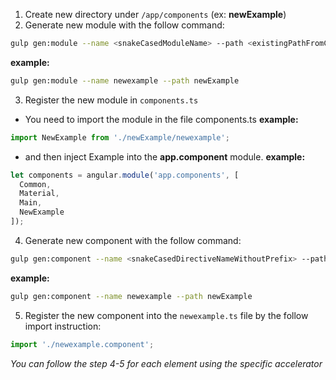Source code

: 1. Create new directory under ```/app/components``` (ex: **newExample**)
2. Generate new module with the follow command:
```bash
gulp gen:module --name <snakeCasedModuleName> --path <existingPathFromComponents>
```
 **example:**
 ```bash
 gulp gen:module --name newexample --path newExample
 ```
3. Register the new module in ```components.ts```   
* You need to import the module in the file components.ts 
 **example:**
```typescript
import NewExample from './newExample/newexample';
```
* and then inject Example into the **app.component** module.
 **example:**
```typescript
let components = angular.module('app.components', [
  Common,
  Material,
  Main,
  NewExample
]);
```
4. Generate new component with the follow command:
 ```bash
gulp gen:component --name <snakeCasedDirectiveNameWithoutPrefix> --path <existingPathFromComponents> [--module <moduleName>]
```
 **example:**
 ```bash
gulp gen:component --name newexample --path newExample
```
5. Register the new component into the ```newexample.ts``` file by the follow import instruction:
 ```typescript
import './newexample.component';
```
*You can follow the step 4-5 for each element using the specific accelerator*
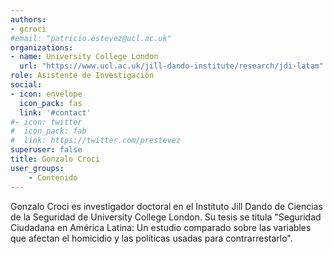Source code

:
 ```yaml
---
authors:
- gcroci
#email: "patricio.estevez@ucl.ac.uk"
organizations:
- name: University College London
  url: "https://www.ucl.ac.uk/jill-dando-institute/research/jdi-latam"
role: Asistente de Investigación
social:
- icon: envelope
  icon_pack: fas
  link: '#contact'
#- icon: twitter
#  icon_pack: fab
#  link: https://twitter.com/prestevez
superuser: false
title: Gonzalo Croci
user_groups:
    - Contenido
---
```


Gonzalo Croci es investigador doctoral en el Instituto Jill Dando de Ciencias de la Seguridad de University College London. Su tesis se titula "Seguridad Ciudadana en América Latina: Un estudio comparado sobre las variables que afectan el homicidio y las políticas usadas para contrarrestarlo".
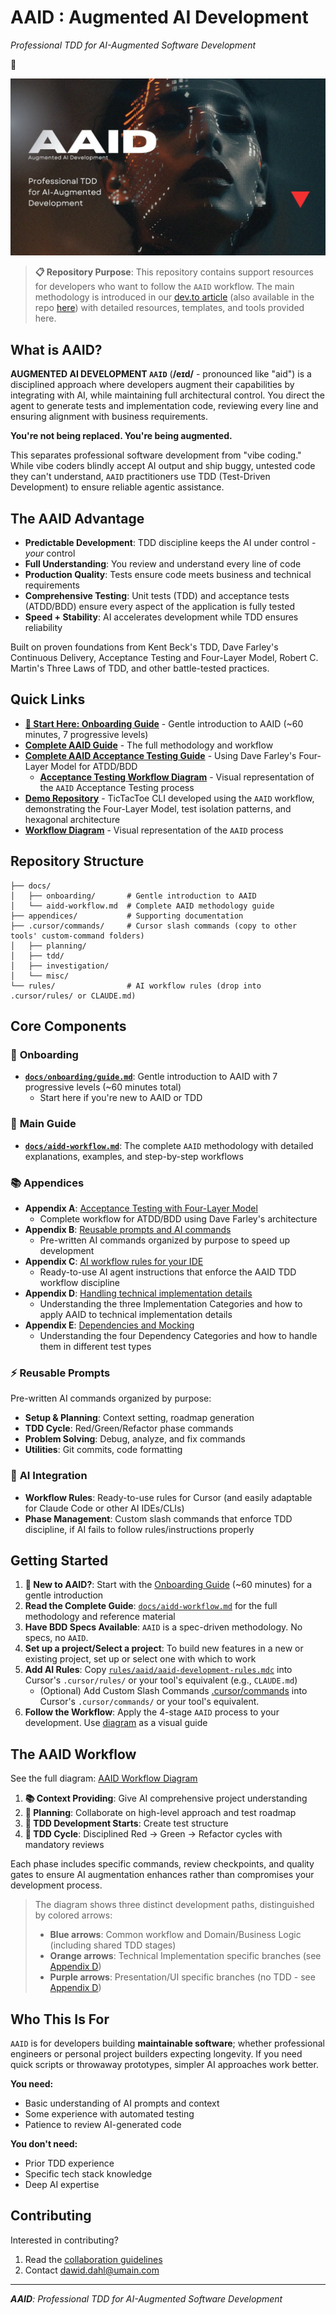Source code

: # AAID : Augmented AI Development

_Professional TDD for AI-Augmented Software Development_

🔻

![AAID Augmented Being](https://raw.githubusercontent.com/dawid-dahl-umain/augmented-ai-development/refs/heads/main/assets/aaid-ai-workflow-h.webp)

> **📋 Repository Purpose**: This repository contains support resources for developers who want to follow the `AAID` workflow. The main methodology is introduced in our [dev.to article](https://dev.to/dawiddahl/aaid-augmented-ai-development-50c9) (also available in the repo [here](./docs/aidd-workflow.md)) with detailed resources, templates, and tools provided here.

## What is AAID?

**AUGMENTED AI DEVELOPMENT `AAID`** (**/eɪd/** - pronounced like "aid") is a disciplined approach where developers augment their capabilities by integrating with AI, while maintaining full architectural control. You direct the agent to generate tests and implementation code, reviewing every line and ensuring alignment with business requirements.

**You're not being replaced. You're being augmented.**

This separates professional software development from "vibe coding." While vibe coders blindly accept AI output and ship buggy, untested code they can't understand, `AAID` practitioners use TDD (Test-Driven Development) to ensure reliable agentic assistance.

## The AAID Advantage

- **Predictable Development**: TDD discipline keeps the AI under control - _your_ control
- **Full Understanding**: You review and understand every line of code
- **Production Quality**: Tests ensure code meets business and technical requirements
- **Comprehensive Testing**: Unit tests (TDD) and acceptance tests (ATDD/BDD) ensure every aspect of the application is fully tested
- **Speed + Stability**: AI accelerates development while TDD ensures reliability

Built on proven foundations from Kent Beck's TDD, Dave Farley's Continuous Delivery, Acceptance Testing and Four-Layer Model, Robert C. Martin's Three Laws of TDD, and other battle-tested practices.

## Quick Links

- **[🚀 Start Here: Onboarding Guide](docs/onboarding/guide.md)** - Gentle introduction to AAID (~60 minutes, 7 progressive levels)
- **[Complete AAID Guide](docs/aidd-workflow.md)** - The full methodology and workflow
- **[Complete AAID Acceptance Testing Guide](appendices/appendix-a/docs/aaid-acceptance-testing-workflow.md)** - Using Dave Farley's Four-Layer Model for ATDD/BDD
  - **[Acceptance Testing Workflow Diagram](appendices/appendix-a/aaid-at-workflow.diagram.mermaid)** - Visual representation of the `AAID` Acceptance Testing process
- **[Demo Repository](https://github.com/dawid-dahl-umain/augmented-ai-development-demo)** - TicTacToe CLI developed using the `AAID` workflow, demonstrating the Four-Layer Model, test isolation patterns, and hexagonal architecture
- **[Workflow Diagram](aaid-workflow-diagram.mermaid)** - Visual representation of the `AAID` process

## Repository Structure

```
├── docs/
│   ├── onboarding/       # Gentle introduction to AAID
│   └── aidd-workflow.md  # Complete AAID methodology guide
├── appendices/           # Supporting documentation
├── .cursor/commands/     # Cursor slash commands (copy to other tools' custom-command folders)
│   ├── planning/
│   ├── tdd/
│   ├── investigation/
│   └── misc/
└── rules/                # AI workflow rules (drop into .cursor/rules/ or CLAUDE.md)
```

## Core Components

### 🚀 **Onboarding**

- **[`docs/onboarding/guide.md`](docs/onboarding/guide.md)**: Gentle introduction to AAID with 7 progressive levels (~60 minutes total)
  - Start here if you're new to AAID or TDD

### 📙 **Main Guide**

- **[`docs/aidd-workflow.md`](docs/aidd-workflow.md)**: The complete `AAID` methodology with detailed explanations, examples, and step-by-step workflows

### 📚 **Appendices**

- **Appendix A**: [Acceptance Testing with Four-Layer Model](appendices/appendix-a/docs/aaid-acceptance-testing-workflow.md)
  - Complete workflow for ATDD/BDD using Dave Farley's architecture
- **Appendix B**: [Reusable prompts and AI commands](appendices/appendix-b/reusable-prompts.md)
  - Pre-written AI commands organized by purpose to speed up development
- **Appendix C**: [AI workflow rules for your IDE](appendices/appendix-c/aaid-ai-workflow-rules.md)
  - Ready-to-use AI agent instructions that enforce the AAID TDD workflow discipline
- **Appendix D**: [Handling technical implementation details](appendices/appendix-d/handling-technical-implementation-details.md)
  - Understanding the three Implementation Categories and how to apply AAID to technical implementation details
- **Appendix E**: [Dependencies and Mocking](appendices/appendix-e/dependencies-and-mocking.md)
  - Understanding the four Dependency Categories and how to handle them in different test types

### ⚡ **Reusable Prompts**

Pre-written AI commands organized by purpose:

- **Setup & Planning**: Context setting, roadmap generation
- **TDD Cycle**: Red/Green/Refactor phase commands
- **Problem Solving**: Debug, analyze, and fix commands
- **Utilities**: Git commits, code formatting

### 🤖 **AI Integration**

- **Workflow Rules**: Ready-to-use rules for Cursor (and easily adaptable for Claude Code or other AI IDEs/CLIs)
- **Phase Management**: Custom slash commands that enforce TDD discipline, if AI fails to follow rules/instructions properly

## Getting Started

1. **🚀 New to AAID?**: Start with the [Onboarding Guide](docs/onboarding/guide.md) (~60 minutes) for a gentle introduction
2. **Read the Complete Guide**: [`docs/aidd-workflow.md`](docs/aidd-workflow.md) for the full methodology and reference material
3. **Have BDD Specs Available**: `AAID` is a spec-driven methodology. No specs, no `AAID`.
4. **Set up a project/Select a project**: To build new features in a new or existing project, set up or select one with which to work
5. **Add AI Rules**: Copy [`rules/aaid/aaid-development-rules.mdc`](rules/aaid/aaid-development-rules.mdc) into Cursor's `.cursor/rules/` or your tool's equivalent (e.g., `CLAUDE.md`)
   - (Optional) Add Custom Slash Commands [.cursor/commands](.cursor/commands) into Cursor's `.cursor/commands/` or your tool's equivalent.
6. **Follow the Workflow**: Apply the 4-stage `AAID` process to your development. Use [diagram](aaid-workflow-diagram.mermaid) as a visual guide

## The AAID Workflow

See the full diagram: [AAID Workflow Diagram](aaid-workflow-diagram.mermaid)

1. **📚 Context Providing**: Give AI comprehensive project understanding
2. **🤝 Planning**: Collaborate on high-level approach and test roadmap
3. **📝 TDD Development Starts**: Create test structure
4. **🔄 TDD Cycle**: Disciplined Red → Green → Refactor cycles with mandatory reviews

Each phase includes specific commands, review checkpoints, and quality gates to ensure AI augmentation enhances rather than compromises your development process.

> The diagram shows three distinct development paths, distinguished by colored arrows:
>
> - **Blue arrows**: Common workflow and Domain/Business Logic (including shared TDD stages)
> - **Orange arrows**: Technical Implementation specific branches (see [Appendix D](./appendices/appendix-d/handling-technical-implementation-details.md))
> - **Purple arrows**: Presentation/UI specific branches (no TDD - see [Appendix D](./appendices/appendix-d/handling-technical-implementation-details.md))

## Who This Is For

`AAID` is for developers building **maintainable software**; whether professional engineers or personal project builders expecting longevity. If you need quick scripts or throwaway prototypes, simpler AI approaches work better.

**You need:**

- Basic understanding of AI prompts and context
- Some experience with automated testing
- Patience to review AI-generated code

**You don't need:**

- Prior TDD experience
- Specific tech stack knowledge
- Deep AI expertise

## Contributing

Interested in contributing?

1. Read the [collaboration guidelines](https://github.com/dawid-dahl-umain/aaid-collaboration)
2. Contact dawid.dahl@umain.com

---

_**AAID**: Professional TDD for AI-Augmented Software Development_
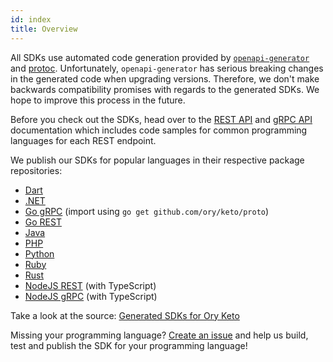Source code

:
 ```yaml
---
id: index
title: Overview
---
```


All SDKs use automated code generation provided by
[`openapi-generator`](https://github.com/OpenAPITools/openapi-generator) and
[protoc](https://github.com/protocolbuffers/protobuf). Unfortunately,
`openapi-generator` has serious breaking changes in the generated code when
upgrading versions. Therefore, we don't make backwards compatibility promises
with regards to the generated SDKs. We hope to improve this process in the
future.

Before you check out the SDKs, head over to the
[REST API](../reference/rest-api.mdx) and [gRPC API](../reference/proto-api.mdx)
documentation which includes code samples for common programming languages for
each REST endpoint.

We publish our SDKs for popular languages in their respective package
repositories:

- [Dart](https://pub.dev/packages/ory_keto_client)
- [.NET](https://www.nuget.org/packages/Ory.Keto.Client/)
- [Go gRPC](https://github.com/ory/keto/blob/master/proto/go.mod) (import using
  `go get github.com/ory/keto/proto`)
- [Go REST](https://github.com/ory/keto-client-go)
- [Java](https://search.maven.org/artifact/sh.ory.keto/keto-client)
- [PHP](https://packagist.org/packages/ory/keto-client)
- [Python](https://pypi.org/project/ory-keto-client/)
- [Ruby](https://rubygems.org/gems/ory-keto-client)
- [Rust](https://crates.io/crates/ory-keto-client)
- [NodeJS REST](https://www.npmjs.com/package/@ory/keto-client) (with
  TypeScript)
- [NodeJS gRPC](https://www.npmjs.com/package/@ory/keto-grpc-client) (with
  TypeScript)

Take a look at the source:
[Generated SDKs for Ory Keto](https://github.com/ory/sdk/tree/master/clients/keto/)

Missing your programming language?
[Create an issue](https://github.com/ory/keto/issues) and help us build, test
and publish the SDK for your programming language!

## TASK DIRECTIONS
Among the lines above, find those with the word "that". Copy them.

## SOLUTION TO THE EXERCISE
  - Ready-to-use AI agent instructions that enforce the AAID TDD workflow discipline
- **Phase Management**: Custom slash commands that enforce TDD discipline, if AI fails to follow rules/instructions properly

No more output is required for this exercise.